→ **PROBLEM STATEMENT**:
Identify every line in the records below that contains the word "ownership", and reproduce each one.

[Excerpts from a dataset]

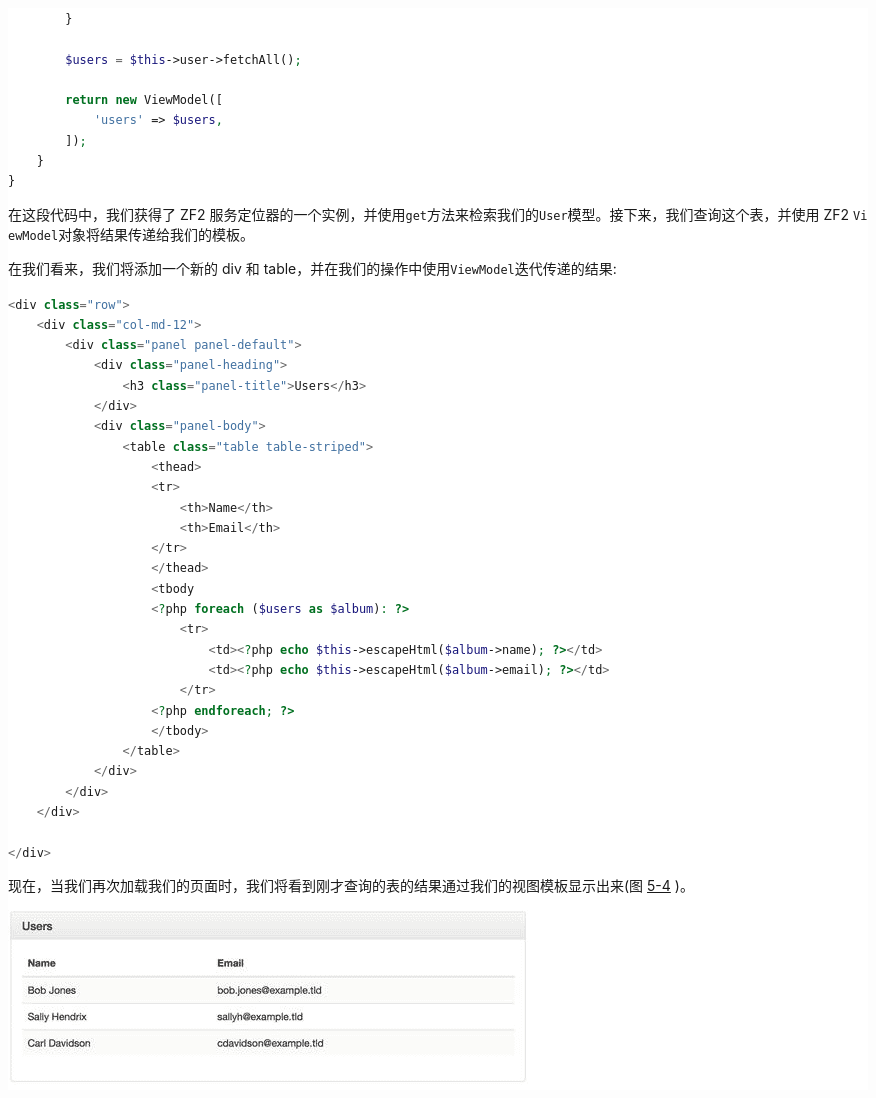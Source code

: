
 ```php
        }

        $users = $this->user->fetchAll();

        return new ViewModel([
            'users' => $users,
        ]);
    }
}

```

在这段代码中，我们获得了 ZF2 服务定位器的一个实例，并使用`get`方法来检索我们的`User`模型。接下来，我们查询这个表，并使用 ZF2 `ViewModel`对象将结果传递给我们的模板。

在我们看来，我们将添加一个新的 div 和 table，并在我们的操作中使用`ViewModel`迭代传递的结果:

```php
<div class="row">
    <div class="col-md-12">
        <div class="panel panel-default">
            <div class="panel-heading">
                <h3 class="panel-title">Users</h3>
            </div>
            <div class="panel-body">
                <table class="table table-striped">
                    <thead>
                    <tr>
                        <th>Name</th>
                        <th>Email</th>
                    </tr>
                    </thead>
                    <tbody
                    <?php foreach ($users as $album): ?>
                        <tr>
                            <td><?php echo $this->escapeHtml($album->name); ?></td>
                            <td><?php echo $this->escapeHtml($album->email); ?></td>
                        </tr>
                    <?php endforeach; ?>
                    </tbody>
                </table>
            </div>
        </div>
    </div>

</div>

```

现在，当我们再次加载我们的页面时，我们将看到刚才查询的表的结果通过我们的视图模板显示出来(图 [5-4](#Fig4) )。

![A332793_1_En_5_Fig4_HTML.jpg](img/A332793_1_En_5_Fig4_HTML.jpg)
...
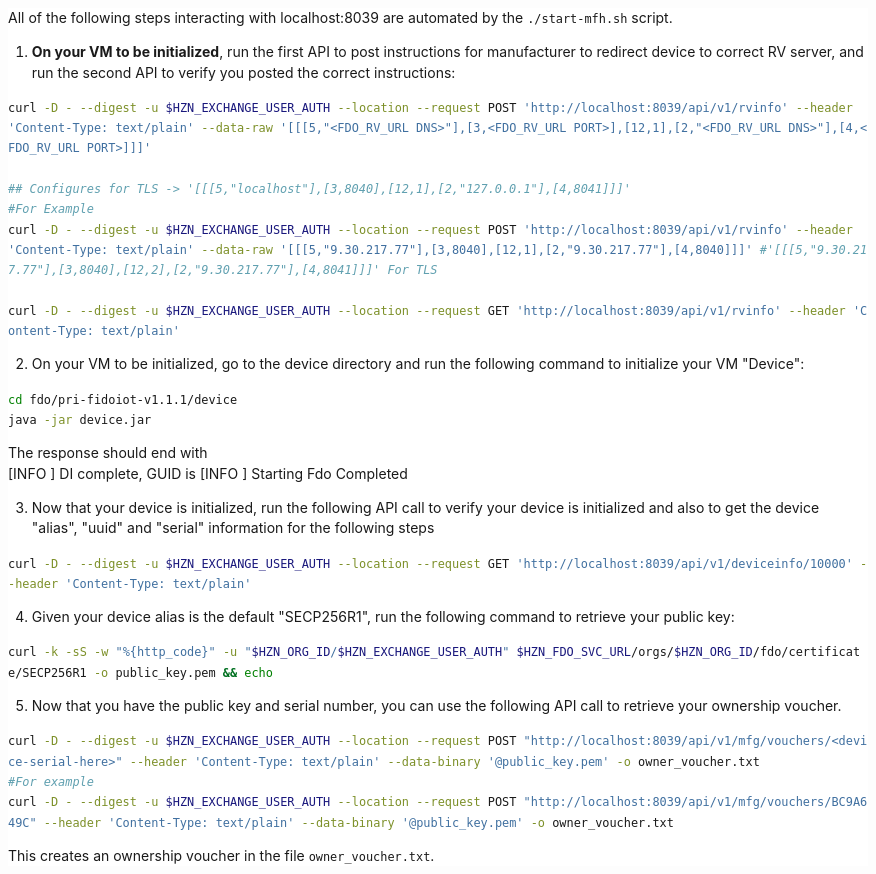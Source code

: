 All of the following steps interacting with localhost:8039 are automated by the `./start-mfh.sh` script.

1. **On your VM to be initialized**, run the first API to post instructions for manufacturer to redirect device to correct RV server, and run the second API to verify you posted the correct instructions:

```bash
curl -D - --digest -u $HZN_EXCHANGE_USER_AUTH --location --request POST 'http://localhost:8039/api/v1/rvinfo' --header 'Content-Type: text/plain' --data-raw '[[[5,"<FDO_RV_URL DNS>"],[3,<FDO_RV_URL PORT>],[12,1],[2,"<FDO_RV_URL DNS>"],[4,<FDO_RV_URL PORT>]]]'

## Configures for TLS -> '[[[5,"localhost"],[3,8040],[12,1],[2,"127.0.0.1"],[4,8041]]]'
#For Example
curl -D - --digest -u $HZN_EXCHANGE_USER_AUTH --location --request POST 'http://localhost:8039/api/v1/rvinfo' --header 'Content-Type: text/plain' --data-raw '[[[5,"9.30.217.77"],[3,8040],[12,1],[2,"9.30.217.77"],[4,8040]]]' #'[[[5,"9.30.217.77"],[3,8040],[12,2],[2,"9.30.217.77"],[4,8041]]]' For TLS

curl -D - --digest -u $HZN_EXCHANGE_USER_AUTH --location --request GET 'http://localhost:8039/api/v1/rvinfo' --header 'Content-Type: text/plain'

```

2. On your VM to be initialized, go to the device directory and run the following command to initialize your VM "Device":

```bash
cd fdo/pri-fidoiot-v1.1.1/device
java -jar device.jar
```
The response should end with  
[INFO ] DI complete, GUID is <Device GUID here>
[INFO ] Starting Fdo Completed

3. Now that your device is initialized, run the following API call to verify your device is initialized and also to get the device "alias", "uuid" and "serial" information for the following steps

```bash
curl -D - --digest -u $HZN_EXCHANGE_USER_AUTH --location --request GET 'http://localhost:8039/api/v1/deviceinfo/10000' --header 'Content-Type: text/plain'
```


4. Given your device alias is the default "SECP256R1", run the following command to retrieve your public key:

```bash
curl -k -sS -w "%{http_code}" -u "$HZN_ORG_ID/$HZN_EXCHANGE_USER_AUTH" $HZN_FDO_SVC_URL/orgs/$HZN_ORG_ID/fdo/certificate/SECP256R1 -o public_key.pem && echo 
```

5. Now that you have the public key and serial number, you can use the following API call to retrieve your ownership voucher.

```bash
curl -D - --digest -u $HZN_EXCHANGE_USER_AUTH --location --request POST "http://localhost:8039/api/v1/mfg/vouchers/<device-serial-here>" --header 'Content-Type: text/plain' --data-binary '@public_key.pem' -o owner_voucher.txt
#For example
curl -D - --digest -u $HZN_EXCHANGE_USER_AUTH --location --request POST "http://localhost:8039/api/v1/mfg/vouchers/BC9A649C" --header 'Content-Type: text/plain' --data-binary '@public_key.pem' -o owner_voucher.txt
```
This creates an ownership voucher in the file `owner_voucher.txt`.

→ **ANSWER SPACE**:
5. Now that you have the public key and serial number, you can use the following API call to retrieve your ownership voucher.
This creates an ownership voucher in the file `owner_voucher.txt`.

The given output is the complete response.